● Task objective: Would you repeat each line below exactly, without the pictures?

- - - - -

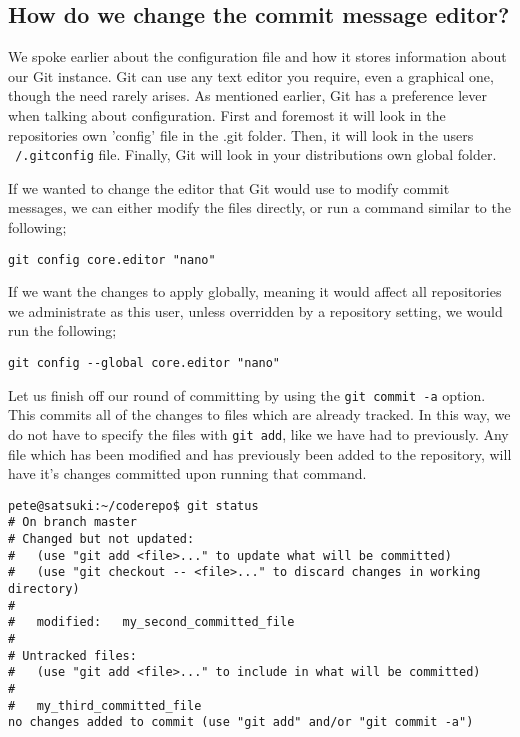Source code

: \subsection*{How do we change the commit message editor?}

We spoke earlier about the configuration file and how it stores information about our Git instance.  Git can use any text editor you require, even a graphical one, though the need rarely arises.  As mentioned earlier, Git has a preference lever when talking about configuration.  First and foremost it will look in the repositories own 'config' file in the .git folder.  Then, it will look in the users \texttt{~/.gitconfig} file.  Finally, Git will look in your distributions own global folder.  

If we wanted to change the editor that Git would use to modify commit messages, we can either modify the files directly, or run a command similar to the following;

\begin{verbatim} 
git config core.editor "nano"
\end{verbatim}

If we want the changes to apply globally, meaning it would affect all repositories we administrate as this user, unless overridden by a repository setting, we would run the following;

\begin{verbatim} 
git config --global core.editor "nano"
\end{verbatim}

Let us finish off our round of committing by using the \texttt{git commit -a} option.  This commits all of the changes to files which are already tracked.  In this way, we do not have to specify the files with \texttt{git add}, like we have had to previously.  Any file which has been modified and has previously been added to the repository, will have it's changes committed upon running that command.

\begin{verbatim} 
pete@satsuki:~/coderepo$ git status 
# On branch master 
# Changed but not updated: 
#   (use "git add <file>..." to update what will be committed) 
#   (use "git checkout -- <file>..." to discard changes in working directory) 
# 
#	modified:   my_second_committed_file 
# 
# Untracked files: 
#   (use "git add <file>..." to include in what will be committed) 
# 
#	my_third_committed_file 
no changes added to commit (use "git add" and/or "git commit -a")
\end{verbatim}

- - - - -

● The completed task:
Source code

: \subsection*{How do we change the commit message editor?}

We spoke earlier about the configuration file and how it stores information about our Git instance.  Git can use any text editor you require, even a graphical one, though the need rarely arises.  As mentioned earlier, Git has a preference lever when talking about configuration.  First and foremost it will look in the repositories own 'config' file in the .git folder.  Then, it will look in the users \texttt{~/.gitconfig} file.  Finally, Git will look in your distributions own global folder.  

If we wanted to change the editor that Git would use to modify commit messages, we can either modify the files directly, or run a command similar to the following;

\begin{verbatim} 
git config core.editor "nano"
\end{verbatim}

If we want the changes to apply globally, meaning it would affect all repositories we administrate as this user, unless overridden by a repository setting, we would run the following;

\begin{verbatim} 
git config --global core.editor "nano"
\end{verbatim}

Let us finish off our round of committing by using the \texttt{git commit -a} option.  This commits all of the changes to files which are already tracked.  In this way, we do not have to specify the files with \texttt{git add}, like we have had to previously.  Any file which has been modified and has previously been added to the repository, will have it's changes committed upon running that command.

\begin{verbatim} 
pete@satsuki:~/coderepo$ git status 
# On branch master 
# Changed but not updated: 
#   (use "git add <file>..." to update what will be committed) 
#   (use "git checkout -- <file>..." to discard changes in working directory) 
# 
#	modified:   my_second_committed_file 
# 
# Untracked files: 
#   (use "git add <file>..." to include in what will be committed) 
# 
#	my_third_committed_file 
no changes added to commit (use "git add" and/or "git commit -a")
\end{verbatim}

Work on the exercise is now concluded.